▸ What you have to do:
From the listing below, pull out every line where the string "frametitle" appears.
START Supplied data
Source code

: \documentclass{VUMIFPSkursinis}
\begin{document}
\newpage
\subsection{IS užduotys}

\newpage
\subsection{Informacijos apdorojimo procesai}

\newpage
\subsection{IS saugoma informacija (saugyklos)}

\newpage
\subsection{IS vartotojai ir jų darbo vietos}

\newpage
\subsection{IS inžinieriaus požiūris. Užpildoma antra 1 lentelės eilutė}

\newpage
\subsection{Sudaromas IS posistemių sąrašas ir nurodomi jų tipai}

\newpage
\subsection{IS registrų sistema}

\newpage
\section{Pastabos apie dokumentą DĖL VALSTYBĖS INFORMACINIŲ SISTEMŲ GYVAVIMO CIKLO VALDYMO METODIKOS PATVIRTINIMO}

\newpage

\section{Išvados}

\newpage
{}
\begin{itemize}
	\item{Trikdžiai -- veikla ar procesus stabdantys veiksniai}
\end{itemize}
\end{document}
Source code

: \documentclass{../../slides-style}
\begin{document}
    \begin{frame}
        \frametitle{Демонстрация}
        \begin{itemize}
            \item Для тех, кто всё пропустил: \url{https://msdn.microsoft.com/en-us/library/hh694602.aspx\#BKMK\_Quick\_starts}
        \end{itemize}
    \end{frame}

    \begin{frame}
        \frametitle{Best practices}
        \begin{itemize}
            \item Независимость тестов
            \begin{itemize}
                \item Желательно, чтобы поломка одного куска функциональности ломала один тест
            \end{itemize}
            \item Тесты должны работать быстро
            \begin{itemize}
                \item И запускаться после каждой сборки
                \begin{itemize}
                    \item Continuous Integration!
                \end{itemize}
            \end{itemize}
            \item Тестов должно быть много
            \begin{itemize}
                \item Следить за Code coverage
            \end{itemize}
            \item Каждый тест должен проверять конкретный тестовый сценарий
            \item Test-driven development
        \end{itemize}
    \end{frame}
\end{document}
END Supplied data
▸ Task output:
        \frametitle{Демонстрация}
        \frametitle{Best practices}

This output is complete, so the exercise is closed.